2) Que se respete la independencia de la Sala de lo Constitucional.  La injusticia -y las tiranías- surgen por la ausencia de instituciones que ejercen los frenos y contrapesos adecuados para asegurar un balance de poder en el que impere el respeto a la ley y la Constitución. Por lo que la elección de magistrados idóneos e independientes a la Corte Suprema de Justicia es fundamental para fortalecer el marco jurídico que anhelamos.

3) Que se paren los ataques, acosos, desprestigios e insultos contra aquellas personas e instituciones que opinan diferente. Esto incluye un alto al odio y al resentimiento social que algunos líderes del gobierno -y otros editorialistas- siguen cultivando, y que destruye el poco capital social que aún queda.

4) Que se ordenen las finanzas públicas. Esto inicia con transparentar el Presupuesto General de 2017, e incluye ponerle fin al despilfarro de fondos públicos; controlar y priorizar el gasto; ampliar la base tributaria; y parar el endeudamiento del Estado.

5) Que se mejore la efectividad y el impacto de los programas sociales. Más que programas populistas y publicitarios que solo generan dependencia, la población necesita herramientas que les facilite superar condiciones de pobreza.

6) Que se respeten los ahorros de los trabajadores para su pensión. Pretender confiscar los ahorros de los trabajadores, o usarlos sin la debida retribución de mercado, es una agresión jurídica sin precedente a los derechos de los trabajadores; ello no resolverá la falta de previsión del Gobierno, y sí  pondría en riesgo la pensión misma de los futuros jubilados.

7) Que se siga combatiendo la corrupción y la impunidad.  Solo con una Fiscalía General independiente, que no se presta a agendas político-ideológicas, y fortalecida técnicamente en su capacidad de investigación, se podrá controlar el crimen y erradicar la corrupción.

8) Que se facilite la inversión privada. Más que estar pidiendo favores, los empresarios lo que piden es que les dejen trabajar e invertir en paz; lo cual fomenta el crecimiento económico del país, y genera oportunidades de trabajo para los salvadoreños. Fomentar un clima de confianza a favor de la inversión, respetar el marco jurídico, y eliminar obstáculos y burocracia para recuperar la competitividad del país debe ser una prioridad de todos.

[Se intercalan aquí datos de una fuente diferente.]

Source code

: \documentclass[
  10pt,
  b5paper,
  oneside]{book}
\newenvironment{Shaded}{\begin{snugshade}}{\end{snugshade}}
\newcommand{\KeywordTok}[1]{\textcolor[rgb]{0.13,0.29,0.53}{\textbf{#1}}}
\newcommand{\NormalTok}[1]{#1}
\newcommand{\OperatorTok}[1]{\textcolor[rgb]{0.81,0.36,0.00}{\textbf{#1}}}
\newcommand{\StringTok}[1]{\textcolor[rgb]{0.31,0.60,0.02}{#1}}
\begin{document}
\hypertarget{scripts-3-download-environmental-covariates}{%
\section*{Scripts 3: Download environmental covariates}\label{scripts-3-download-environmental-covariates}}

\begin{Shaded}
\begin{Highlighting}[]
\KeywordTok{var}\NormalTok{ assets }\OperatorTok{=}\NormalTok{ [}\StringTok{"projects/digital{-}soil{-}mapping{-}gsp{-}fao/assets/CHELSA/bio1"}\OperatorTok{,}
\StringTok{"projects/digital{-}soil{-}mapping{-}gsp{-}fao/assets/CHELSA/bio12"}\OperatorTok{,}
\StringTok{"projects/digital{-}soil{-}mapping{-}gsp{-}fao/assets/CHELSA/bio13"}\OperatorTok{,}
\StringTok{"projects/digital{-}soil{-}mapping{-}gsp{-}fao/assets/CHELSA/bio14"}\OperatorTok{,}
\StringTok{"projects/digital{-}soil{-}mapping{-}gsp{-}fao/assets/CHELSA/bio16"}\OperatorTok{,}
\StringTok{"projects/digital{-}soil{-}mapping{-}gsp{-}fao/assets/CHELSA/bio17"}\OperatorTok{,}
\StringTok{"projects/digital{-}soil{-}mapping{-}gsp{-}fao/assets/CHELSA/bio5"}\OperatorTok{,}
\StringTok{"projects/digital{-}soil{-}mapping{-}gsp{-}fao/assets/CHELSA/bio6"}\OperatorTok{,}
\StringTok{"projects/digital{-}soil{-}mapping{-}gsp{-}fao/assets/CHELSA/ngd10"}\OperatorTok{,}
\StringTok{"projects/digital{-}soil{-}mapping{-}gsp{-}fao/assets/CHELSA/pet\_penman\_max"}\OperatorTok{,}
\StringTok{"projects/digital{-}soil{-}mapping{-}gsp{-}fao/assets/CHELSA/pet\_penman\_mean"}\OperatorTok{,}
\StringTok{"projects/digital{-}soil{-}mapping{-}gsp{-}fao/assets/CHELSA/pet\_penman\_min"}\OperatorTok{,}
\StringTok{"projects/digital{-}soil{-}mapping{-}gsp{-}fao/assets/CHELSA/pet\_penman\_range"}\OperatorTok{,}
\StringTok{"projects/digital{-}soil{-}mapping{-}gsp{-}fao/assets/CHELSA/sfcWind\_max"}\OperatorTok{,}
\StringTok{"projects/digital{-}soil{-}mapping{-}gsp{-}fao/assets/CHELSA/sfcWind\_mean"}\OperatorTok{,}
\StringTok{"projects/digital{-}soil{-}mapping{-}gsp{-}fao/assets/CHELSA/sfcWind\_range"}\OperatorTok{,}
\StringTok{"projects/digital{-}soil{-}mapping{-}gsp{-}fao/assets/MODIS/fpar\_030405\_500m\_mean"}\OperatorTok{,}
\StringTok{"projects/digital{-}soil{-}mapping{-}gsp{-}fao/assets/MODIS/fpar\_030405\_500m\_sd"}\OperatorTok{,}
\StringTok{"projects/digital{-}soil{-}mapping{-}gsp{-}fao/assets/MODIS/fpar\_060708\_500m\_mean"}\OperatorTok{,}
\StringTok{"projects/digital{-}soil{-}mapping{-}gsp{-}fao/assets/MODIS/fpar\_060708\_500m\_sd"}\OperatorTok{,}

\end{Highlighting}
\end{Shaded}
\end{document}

9) Que se implementen las medidas para asegurar elecciones transparentes. Las recientes reformas electorales obligan a las autoridades a tomar medidas para asegurar la representatividad, y garantizar la transparencia y legitimidad de los procesos electorales. Esperar hasta último momento para introducir dichas medidas es poner en grave riesgo la estabilidad política de un país que cuenta con una democracia frágil.

10) Que se logre al menos un resultado concreto, con impacto,  en cada uno de los diferentes espacios de diálogo que se ha organizado por el gobierno. El Consejo para la Seguridad, el Consejo para la Alianza por la Prosperidad del Triángulo Norte, el Asocio para el Crecimiento, el Consejo para el Medio Ambiente, el Consejo para la Educación, el Consejo Económico y Social, la Comisión para Acuerdo Fiscal, entre otros, son espacios de diálogo que articuló el gobierno para lograr acuerdos, en los cuales cuesta encontrar frutos concretos y con impacto.